This should feasible through a custom Metric class, as @Balandat suggests above, but it might be somewhat inefficient to put these arrays into dataframes, which is what Metric.fetch_trial_data currently returns (within a Data object). If you did want to put the arrays into dataframes, you might be able to leverage MapData object we have for that.

For directly passing those arrays to the model (without putting them into a dataframe), we might need a custom Data type –– something we've been wanting to support for a while, but currently don't have full support for still. Let me think about this more and see if I can suggest something helpful for this –– in the meantime, check out whether MapData might work for you in the interim?

[nickelsey]

This should feasible through a custom Metric class, as @Balandat suggests above, but it might be somewhat inefficient to put these arrays into dataframes, which is what Metric.fetch_trial_data currently returns (within a Data object). If you did want to put the arrays into dataframes, you might be able to leverage MapData object we have for that

I think we can probably make this work by doing heavy data reduction in the Metric and returning summary statistics, as @Balandat suggested.
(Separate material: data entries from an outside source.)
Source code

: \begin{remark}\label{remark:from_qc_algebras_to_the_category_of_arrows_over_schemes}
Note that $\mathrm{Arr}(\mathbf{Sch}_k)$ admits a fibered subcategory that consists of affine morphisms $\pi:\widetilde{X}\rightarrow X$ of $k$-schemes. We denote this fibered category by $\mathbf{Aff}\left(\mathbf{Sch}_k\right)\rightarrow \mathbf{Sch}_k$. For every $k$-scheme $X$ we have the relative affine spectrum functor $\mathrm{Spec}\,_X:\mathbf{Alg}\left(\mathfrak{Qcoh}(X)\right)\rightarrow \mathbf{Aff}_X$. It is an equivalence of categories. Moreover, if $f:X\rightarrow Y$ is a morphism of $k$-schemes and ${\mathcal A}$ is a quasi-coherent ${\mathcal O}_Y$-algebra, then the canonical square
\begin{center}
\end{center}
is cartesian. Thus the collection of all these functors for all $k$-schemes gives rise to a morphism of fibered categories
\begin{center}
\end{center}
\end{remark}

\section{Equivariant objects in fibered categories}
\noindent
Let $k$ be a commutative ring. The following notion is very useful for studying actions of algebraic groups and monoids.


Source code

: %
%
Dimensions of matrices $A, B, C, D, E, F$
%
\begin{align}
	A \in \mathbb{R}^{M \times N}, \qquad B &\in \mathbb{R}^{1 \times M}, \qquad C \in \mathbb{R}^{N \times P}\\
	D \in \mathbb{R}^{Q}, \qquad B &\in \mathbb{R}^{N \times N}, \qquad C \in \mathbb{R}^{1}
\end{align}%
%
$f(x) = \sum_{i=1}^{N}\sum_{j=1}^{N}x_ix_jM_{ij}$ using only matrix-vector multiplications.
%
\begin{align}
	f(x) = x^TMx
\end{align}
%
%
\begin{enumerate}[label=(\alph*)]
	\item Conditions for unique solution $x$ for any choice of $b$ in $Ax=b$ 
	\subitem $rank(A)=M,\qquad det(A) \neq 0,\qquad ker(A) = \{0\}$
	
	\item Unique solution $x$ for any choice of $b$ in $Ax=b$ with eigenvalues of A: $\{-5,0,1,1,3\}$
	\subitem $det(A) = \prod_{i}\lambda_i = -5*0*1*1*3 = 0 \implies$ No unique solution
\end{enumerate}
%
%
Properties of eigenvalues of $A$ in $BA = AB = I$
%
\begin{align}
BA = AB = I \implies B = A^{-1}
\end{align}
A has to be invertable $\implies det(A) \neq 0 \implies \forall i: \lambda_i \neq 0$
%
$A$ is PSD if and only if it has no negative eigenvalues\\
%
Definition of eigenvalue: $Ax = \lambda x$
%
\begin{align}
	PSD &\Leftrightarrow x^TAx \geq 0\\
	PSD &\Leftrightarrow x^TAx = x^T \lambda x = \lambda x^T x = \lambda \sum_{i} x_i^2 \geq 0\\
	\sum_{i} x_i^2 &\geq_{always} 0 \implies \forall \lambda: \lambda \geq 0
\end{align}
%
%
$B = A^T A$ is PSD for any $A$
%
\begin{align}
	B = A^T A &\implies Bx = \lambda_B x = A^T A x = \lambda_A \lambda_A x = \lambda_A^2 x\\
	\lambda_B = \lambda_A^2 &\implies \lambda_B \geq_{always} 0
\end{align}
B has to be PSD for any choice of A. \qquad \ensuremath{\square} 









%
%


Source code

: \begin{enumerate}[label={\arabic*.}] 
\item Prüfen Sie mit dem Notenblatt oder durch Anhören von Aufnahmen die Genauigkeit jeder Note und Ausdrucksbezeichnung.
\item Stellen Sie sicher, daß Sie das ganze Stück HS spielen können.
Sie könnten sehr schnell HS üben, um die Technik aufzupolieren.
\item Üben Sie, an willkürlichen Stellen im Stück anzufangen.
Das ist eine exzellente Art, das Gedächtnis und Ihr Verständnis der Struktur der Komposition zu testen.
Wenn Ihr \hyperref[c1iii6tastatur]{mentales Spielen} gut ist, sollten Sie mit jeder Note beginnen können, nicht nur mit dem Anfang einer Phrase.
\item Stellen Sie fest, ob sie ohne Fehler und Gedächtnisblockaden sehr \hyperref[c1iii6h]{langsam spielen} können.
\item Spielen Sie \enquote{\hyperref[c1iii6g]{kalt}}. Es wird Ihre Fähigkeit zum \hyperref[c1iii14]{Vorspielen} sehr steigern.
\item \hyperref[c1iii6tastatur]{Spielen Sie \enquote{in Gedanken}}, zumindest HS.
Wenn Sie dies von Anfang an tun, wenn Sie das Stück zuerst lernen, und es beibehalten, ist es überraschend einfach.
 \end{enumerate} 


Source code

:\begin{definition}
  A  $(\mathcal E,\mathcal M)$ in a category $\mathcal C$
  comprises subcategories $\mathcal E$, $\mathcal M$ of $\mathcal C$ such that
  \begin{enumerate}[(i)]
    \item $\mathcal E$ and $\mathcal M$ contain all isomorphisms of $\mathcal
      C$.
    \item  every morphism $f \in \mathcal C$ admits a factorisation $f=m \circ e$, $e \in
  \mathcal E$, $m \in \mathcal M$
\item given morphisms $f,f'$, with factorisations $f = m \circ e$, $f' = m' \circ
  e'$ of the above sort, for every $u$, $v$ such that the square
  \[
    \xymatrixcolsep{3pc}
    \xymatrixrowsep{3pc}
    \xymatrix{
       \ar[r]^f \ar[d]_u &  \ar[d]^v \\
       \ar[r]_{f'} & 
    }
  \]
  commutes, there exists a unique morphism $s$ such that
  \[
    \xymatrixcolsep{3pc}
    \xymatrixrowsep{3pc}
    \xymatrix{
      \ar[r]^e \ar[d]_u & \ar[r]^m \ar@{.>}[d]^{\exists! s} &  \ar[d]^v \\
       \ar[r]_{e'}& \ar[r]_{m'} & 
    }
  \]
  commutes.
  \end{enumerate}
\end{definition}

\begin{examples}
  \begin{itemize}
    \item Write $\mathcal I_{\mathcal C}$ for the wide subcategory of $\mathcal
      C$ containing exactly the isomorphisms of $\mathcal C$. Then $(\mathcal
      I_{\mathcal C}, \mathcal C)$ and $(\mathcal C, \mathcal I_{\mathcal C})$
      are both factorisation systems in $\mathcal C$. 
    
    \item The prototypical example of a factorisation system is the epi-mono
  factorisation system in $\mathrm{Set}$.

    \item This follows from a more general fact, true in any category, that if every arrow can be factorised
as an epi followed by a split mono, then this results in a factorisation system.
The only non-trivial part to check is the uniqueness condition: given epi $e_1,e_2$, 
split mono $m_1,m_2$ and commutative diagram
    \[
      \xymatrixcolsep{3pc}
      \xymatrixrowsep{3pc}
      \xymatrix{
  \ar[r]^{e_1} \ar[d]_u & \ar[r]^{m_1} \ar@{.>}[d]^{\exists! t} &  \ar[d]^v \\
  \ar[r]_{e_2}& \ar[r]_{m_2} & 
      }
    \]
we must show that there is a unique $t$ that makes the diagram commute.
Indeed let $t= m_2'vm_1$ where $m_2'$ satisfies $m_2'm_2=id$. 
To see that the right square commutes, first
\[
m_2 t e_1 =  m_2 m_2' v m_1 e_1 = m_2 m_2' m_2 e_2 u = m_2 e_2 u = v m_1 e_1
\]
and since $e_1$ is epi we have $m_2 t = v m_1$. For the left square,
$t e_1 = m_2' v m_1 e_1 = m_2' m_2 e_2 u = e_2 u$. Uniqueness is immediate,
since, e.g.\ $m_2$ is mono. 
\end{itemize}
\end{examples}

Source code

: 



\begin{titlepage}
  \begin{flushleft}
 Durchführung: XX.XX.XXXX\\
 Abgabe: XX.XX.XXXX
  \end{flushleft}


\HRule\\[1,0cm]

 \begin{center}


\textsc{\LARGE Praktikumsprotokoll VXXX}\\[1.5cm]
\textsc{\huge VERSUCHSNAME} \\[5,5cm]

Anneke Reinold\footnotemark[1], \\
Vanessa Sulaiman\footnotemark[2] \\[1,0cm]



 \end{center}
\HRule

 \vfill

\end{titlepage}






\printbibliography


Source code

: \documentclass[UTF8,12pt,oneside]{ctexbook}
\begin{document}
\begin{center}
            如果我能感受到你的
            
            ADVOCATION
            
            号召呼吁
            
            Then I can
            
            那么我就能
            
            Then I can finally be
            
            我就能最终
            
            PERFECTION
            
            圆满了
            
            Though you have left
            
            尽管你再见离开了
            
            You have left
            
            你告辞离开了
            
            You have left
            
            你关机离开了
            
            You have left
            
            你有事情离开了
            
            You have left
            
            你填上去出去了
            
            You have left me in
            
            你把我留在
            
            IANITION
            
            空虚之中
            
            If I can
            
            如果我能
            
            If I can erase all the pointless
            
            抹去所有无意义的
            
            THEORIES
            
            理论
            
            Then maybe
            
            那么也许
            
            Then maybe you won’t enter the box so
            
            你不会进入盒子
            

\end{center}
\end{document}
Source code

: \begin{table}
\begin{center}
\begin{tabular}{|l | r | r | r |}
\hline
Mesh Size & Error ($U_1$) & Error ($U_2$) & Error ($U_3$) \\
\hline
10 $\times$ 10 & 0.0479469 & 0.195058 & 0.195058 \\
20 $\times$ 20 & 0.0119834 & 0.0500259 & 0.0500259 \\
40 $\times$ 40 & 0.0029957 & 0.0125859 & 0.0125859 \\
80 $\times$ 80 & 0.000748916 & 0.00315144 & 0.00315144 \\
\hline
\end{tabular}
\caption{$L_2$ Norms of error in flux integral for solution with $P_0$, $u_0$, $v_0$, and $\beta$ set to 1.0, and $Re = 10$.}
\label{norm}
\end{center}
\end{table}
For directly passing those arrays to the model (without putting them into a dataframe), we might need a custom Data type –– something we've been wanting to support for a while, but currently don't have full support for still. Let me think about this more and see if I can suggest something helpful for this –– in the meantime, check out whether MapData might work for you in the interim?

This custom Data type would probably be the ideal situation for us, but is not necessary for now. Like mentioned in my original reply to Eytan above, I can see if my company will sponsor some time for me to help with that, if manpower is the primary issue. And I will look into the MapData suggestion as well, thank you!

[lena-kashtelyan]

Wonderful, keep us posted @nickelsey! I'll keep the issue open for now so you can let us know how this goes : )

[lena-kashtelyan]

@nickelsey, is this still something you are looking to do? We have not yet been able to expand our Data object definition (for passing data to models not through dataframes). I think at this point, this is realistically a wishlist item without a concrete time estimate, so I will put this on our Wishlist.